▸ DATASET RECORDS
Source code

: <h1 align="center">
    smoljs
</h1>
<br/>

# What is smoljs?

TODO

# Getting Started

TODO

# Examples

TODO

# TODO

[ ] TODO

▸ INSTRUCTIONS TO FOLLOW
Reproduce the material exactly, from the first line to the last.

▸ ANSWER SPACE
Source code

: <h1 align="center">
    smoljs
</h1>
<br/>

# What is smoljs?

TODO

# Getting Started

TODO

# Examples

TODO

# TODO

[ ] TODO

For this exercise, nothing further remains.